Final answer:
By setting up a system of equations, we find that Phyllis invested $29,328 at 9% simple interest and $20,000 at 6% simple interest, since each investment yielded the same amount of interest over one year.
Step-by-step explanation:
To determine how much Phyllis invested at each rate, we will use a system of equations to solve the problem. Let's assume x is the amount invested at 9% simple interest, and y is the amount invested at 6% simple interest. We know the total amount invested is $49,328, which gives us the equation:
x + y = 49,328
We also know that she earned the same interest from both investments.
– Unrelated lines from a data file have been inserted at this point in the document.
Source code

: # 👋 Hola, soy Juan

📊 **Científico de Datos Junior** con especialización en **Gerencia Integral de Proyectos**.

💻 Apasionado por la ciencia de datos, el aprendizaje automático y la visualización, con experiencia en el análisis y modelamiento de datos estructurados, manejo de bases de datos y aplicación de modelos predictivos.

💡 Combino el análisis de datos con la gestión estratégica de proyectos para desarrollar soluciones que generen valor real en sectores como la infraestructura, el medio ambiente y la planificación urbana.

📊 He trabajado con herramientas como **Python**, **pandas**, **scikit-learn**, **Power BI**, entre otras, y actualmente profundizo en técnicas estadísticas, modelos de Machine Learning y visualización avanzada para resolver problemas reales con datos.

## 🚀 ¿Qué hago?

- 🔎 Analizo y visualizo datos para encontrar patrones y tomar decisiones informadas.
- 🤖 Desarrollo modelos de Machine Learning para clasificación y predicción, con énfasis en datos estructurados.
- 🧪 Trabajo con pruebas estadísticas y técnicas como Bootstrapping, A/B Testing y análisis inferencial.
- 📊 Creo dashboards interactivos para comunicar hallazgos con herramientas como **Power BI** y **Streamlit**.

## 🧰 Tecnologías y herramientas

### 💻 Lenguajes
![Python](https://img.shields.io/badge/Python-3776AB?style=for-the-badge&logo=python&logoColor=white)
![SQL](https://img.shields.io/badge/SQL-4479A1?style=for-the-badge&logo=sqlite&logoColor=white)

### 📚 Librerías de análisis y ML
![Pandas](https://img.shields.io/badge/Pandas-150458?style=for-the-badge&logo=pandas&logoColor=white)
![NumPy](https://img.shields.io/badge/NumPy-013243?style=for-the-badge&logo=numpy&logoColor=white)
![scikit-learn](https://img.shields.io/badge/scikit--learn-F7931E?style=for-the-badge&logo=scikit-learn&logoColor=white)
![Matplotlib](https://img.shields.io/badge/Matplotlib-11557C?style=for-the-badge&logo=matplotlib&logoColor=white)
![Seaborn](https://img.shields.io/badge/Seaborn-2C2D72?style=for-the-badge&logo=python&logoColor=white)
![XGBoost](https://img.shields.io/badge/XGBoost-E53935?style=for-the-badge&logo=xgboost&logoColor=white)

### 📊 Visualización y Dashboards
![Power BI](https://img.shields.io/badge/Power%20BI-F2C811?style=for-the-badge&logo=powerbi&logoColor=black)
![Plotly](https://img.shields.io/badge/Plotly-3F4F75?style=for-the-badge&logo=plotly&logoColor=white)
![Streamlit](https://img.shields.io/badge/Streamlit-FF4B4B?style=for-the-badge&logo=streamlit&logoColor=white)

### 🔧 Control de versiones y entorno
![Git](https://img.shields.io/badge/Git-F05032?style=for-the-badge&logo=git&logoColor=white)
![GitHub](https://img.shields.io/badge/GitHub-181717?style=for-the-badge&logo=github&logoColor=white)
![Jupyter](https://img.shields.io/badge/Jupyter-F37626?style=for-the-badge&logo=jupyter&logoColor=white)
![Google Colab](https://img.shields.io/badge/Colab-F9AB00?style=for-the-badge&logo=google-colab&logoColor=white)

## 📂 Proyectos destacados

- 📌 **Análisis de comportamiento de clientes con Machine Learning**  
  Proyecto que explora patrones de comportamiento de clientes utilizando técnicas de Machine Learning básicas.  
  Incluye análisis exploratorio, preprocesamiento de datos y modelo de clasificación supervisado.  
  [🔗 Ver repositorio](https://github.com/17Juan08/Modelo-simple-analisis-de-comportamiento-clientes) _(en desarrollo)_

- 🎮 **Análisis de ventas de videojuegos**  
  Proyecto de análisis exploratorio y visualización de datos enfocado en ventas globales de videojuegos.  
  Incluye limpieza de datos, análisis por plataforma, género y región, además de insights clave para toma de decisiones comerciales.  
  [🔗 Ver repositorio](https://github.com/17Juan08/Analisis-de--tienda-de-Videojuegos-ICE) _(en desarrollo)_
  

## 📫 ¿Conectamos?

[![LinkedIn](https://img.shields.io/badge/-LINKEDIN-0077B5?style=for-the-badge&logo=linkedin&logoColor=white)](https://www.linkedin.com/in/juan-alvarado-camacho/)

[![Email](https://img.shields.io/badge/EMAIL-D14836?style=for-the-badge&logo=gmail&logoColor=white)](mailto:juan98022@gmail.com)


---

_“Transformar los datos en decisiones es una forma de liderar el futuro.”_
The simple interest for one year is calculated as principal × rate × time. As time is 1 year for both investments, and interest earned is equal, this gives us the second equation:
0.09x = 0.06y
After simplifying the second equation by dividing both sides by 0.03, we get:
3x = 2y
Now we have our system of equations:
- x + y = 49,328
- 3x = 2y
We can solve for y by multiplying equation (1) by 2:
2x + 2y = 98,656
Now subtract equation (2) from the new equation:
2x + 2y - 3x = 98,656 - 49,328
-x = -29,328
So, x = 29,328. Substituting x into equation (1), we get:
29,328 + y = 49,328
y = 49,328 - 29,328
y = 20,000
Therefore, Phyllis invested $29,328 at 9% and $20,000 at 6% simple interest.